In order to cope with the effects of global population growth on food security and the negative impacts of climate change on agricultural production, it is important to have a reliable model that can predict not only crop growth but also environmental impacts under different agricultural practices. This will enable us to make the best use of limited resources and to develop agricultural strategies that respond to climate change and environmental changes. In this study, we developed a coupled soil and crop model using HYDRUS, a widely used program for precise calculation of water, heat, and solute transport in saturated and unsaturated soil and iRGM (Tatsumi, 2021), a comprehensive crop growth model. After nitrogen fixation process for soybean growth prediction was introduced in iRGM, two models were coupled through root water and nutrient uptake, enabling precise calculations for both the above- and below-ground areas (hereinafter referred to as the coupled model). The coupled model enables accurate computation including mass transport in the soil by exchanging data between the two models at each time step through the processes of water and nutrients uptake by roots. Nitrogen fixation is the process of converting atmospheric nitrogen gas (N2) into forms that plants can use, primarily ammonium ions (NH4+) and nitrate ions (NO3-).

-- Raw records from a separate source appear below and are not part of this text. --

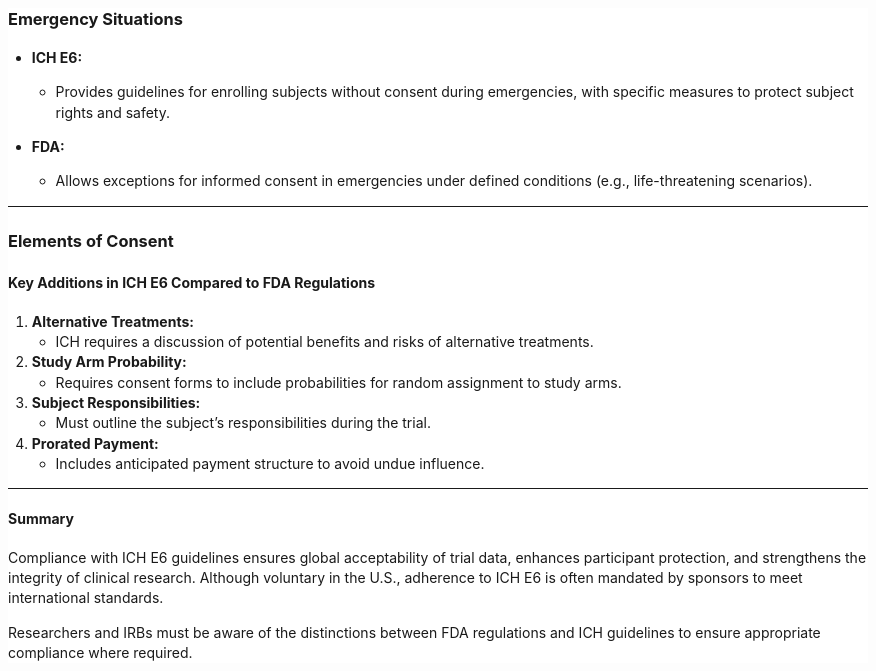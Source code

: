 
### Emergency Situations
- **ICH E6:**
  - Provides guidelines for enrolling subjects without consent during emergencies, with specific measures to protect subject rights and safety.

- **FDA:**
  - Allows exceptions for informed consent in emergencies under defined conditions (e.g., life-threatening scenarios).

---

### Elements of Consent
#### Key Additions in ICH E6 Compared to FDA Regulations
1. **Alternative Treatments:**
   - ICH requires a discussion of potential benefits and risks of alternative treatments.
2. **Study Arm Probability:**
   - Requires consent forms to include probabilities for random assignment to study arms.
3. **Subject Responsibilities:**
   - Must outline the subject’s responsibilities during the trial.
4. **Prorated Payment:**
   - Includes anticipated payment structure to avoid undue influence.

---

#### Summary
Compliance with ICH E6 guidelines ensures global acceptability of trial data, enhances participant protection, and strengthens the integrity of clinical research. Although voluntary in the U.S., adherence to ICH E6 is often mandated by sponsors to meet international standards.

Researchers and IRBs must be aware of the distinctions between FDA regulations and ICH guidelines to ensure appropriate compliance where required.
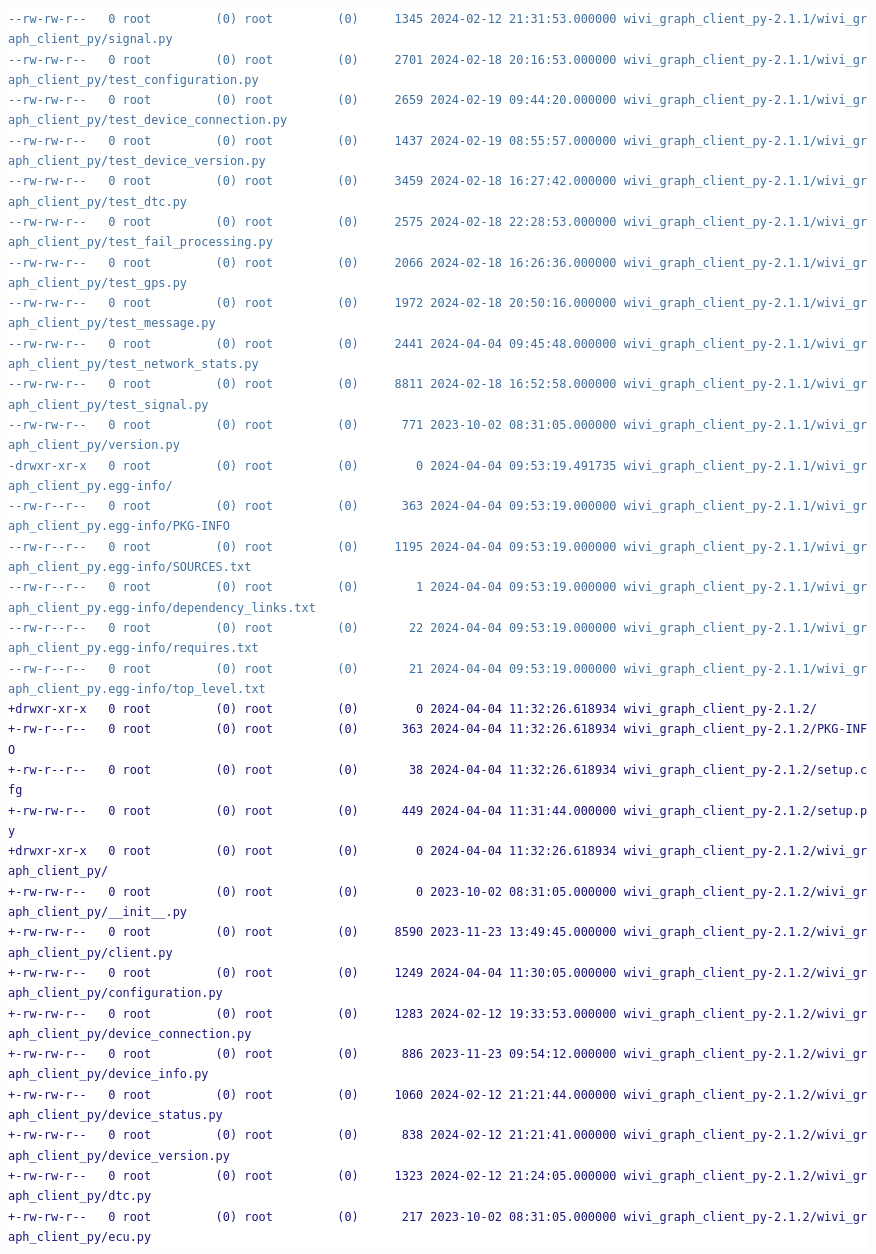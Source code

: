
 ```diff
--rw-rw-r--   0 root         (0) root         (0)     1345 2024-02-12 21:31:53.000000 wivi_graph_client_py-2.1.1/wivi_graph_client_py/signal.py
--rw-rw-r--   0 root         (0) root         (0)     2701 2024-02-18 20:16:53.000000 wivi_graph_client_py-2.1.1/wivi_graph_client_py/test_configuration.py
--rw-rw-r--   0 root         (0) root         (0)     2659 2024-02-19 09:44:20.000000 wivi_graph_client_py-2.1.1/wivi_graph_client_py/test_device_connection.py
--rw-rw-r--   0 root         (0) root         (0)     1437 2024-02-19 08:55:57.000000 wivi_graph_client_py-2.1.1/wivi_graph_client_py/test_device_version.py
--rw-rw-r--   0 root         (0) root         (0)     3459 2024-02-18 16:27:42.000000 wivi_graph_client_py-2.1.1/wivi_graph_client_py/test_dtc.py
--rw-rw-r--   0 root         (0) root         (0)     2575 2024-02-18 22:28:53.000000 wivi_graph_client_py-2.1.1/wivi_graph_client_py/test_fail_processing.py
--rw-rw-r--   0 root         (0) root         (0)     2066 2024-02-18 16:26:36.000000 wivi_graph_client_py-2.1.1/wivi_graph_client_py/test_gps.py
--rw-rw-r--   0 root         (0) root         (0)     1972 2024-02-18 20:50:16.000000 wivi_graph_client_py-2.1.1/wivi_graph_client_py/test_message.py
--rw-rw-r--   0 root         (0) root         (0)     2441 2024-04-04 09:45:48.000000 wivi_graph_client_py-2.1.1/wivi_graph_client_py/test_network_stats.py
--rw-rw-r--   0 root         (0) root         (0)     8811 2024-02-18 16:52:58.000000 wivi_graph_client_py-2.1.1/wivi_graph_client_py/test_signal.py
--rw-rw-r--   0 root         (0) root         (0)      771 2023-10-02 08:31:05.000000 wivi_graph_client_py-2.1.1/wivi_graph_client_py/version.py
-drwxr-xr-x   0 root         (0) root         (0)        0 2024-04-04 09:53:19.491735 wivi_graph_client_py-2.1.1/wivi_graph_client_py.egg-info/
--rw-r--r--   0 root         (0) root         (0)      363 2024-04-04 09:53:19.000000 wivi_graph_client_py-2.1.1/wivi_graph_client_py.egg-info/PKG-INFO
--rw-r--r--   0 root         (0) root         (0)     1195 2024-04-04 09:53:19.000000 wivi_graph_client_py-2.1.1/wivi_graph_client_py.egg-info/SOURCES.txt
--rw-r--r--   0 root         (0) root         (0)        1 2024-04-04 09:53:19.000000 wivi_graph_client_py-2.1.1/wivi_graph_client_py.egg-info/dependency_links.txt
--rw-r--r--   0 root         (0) root         (0)       22 2024-04-04 09:53:19.000000 wivi_graph_client_py-2.1.1/wivi_graph_client_py.egg-info/requires.txt
--rw-r--r--   0 root         (0) root         (0)       21 2024-04-04 09:53:19.000000 wivi_graph_client_py-2.1.1/wivi_graph_client_py.egg-info/top_level.txt
+drwxr-xr-x   0 root         (0) root         (0)        0 2024-04-04 11:32:26.618934 wivi_graph_client_py-2.1.2/
+-rw-r--r--   0 root         (0) root         (0)      363 2024-04-04 11:32:26.618934 wivi_graph_client_py-2.1.2/PKG-INFO
+-rw-r--r--   0 root         (0) root         (0)       38 2024-04-04 11:32:26.618934 wivi_graph_client_py-2.1.2/setup.cfg
+-rw-rw-r--   0 root         (0) root         (0)      449 2024-04-04 11:31:44.000000 wivi_graph_client_py-2.1.2/setup.py
+drwxr-xr-x   0 root         (0) root         (0)        0 2024-04-04 11:32:26.618934 wivi_graph_client_py-2.1.2/wivi_graph_client_py/
+-rw-rw-r--   0 root         (0) root         (0)        0 2023-10-02 08:31:05.000000 wivi_graph_client_py-2.1.2/wivi_graph_client_py/__init__.py
+-rw-rw-r--   0 root         (0) root         (0)     8590 2023-11-23 13:49:45.000000 wivi_graph_client_py-2.1.2/wivi_graph_client_py/client.py
+-rw-rw-r--   0 root         (0) root         (0)     1249 2024-04-04 11:30:05.000000 wivi_graph_client_py-2.1.2/wivi_graph_client_py/configuration.py
+-rw-rw-r--   0 root         (0) root         (0)     1283 2024-02-12 19:33:53.000000 wivi_graph_client_py-2.1.2/wivi_graph_client_py/device_connection.py
+-rw-rw-r--   0 root         (0) root         (0)      886 2023-11-23 09:54:12.000000 wivi_graph_client_py-2.1.2/wivi_graph_client_py/device_info.py
+-rw-rw-r--   0 root         (0) root         (0)     1060 2024-02-12 21:21:44.000000 wivi_graph_client_py-2.1.2/wivi_graph_client_py/device_status.py
+-rw-rw-r--   0 root         (0) root         (0)      838 2024-02-12 21:21:41.000000 wivi_graph_client_py-2.1.2/wivi_graph_client_py/device_version.py
+-rw-rw-r--   0 root         (0) root         (0)     1323 2024-02-12 21:24:05.000000 wivi_graph_client_py-2.1.2/wivi_graph_client_py/dtc.py
+-rw-rw-r--   0 root         (0) root         (0)      217 2023-10-02 08:31:05.000000 wivi_graph_client_py-2.1.2/wivi_graph_client_py/ecu.py
```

The objective of this study is to evaluate the performance of the coupled model with the recently introduced nitrogen fixation process (Boote, 2008) for predicting soy bean growth under different conditions. In this new coupled model with the nitrogen fixation process, carbohydrates are first distributed to the rhizoids and the potential nitrogen fixation is calculated. Then, water flow and heat transport in the soil are computed to determine the limiting functions for water and temperature. Finally, the actual nitrogen fixation, which is the multiplication of the potential nitrogen fixation and the limiting functions of water and temperature, is calculated.
In this study, a coupled model with a nitrogen fixation process was developed. Evaluation of processes other than nitrogen absorption from the soil is now possible. The coupled model was tested with actual field soy bean growth data.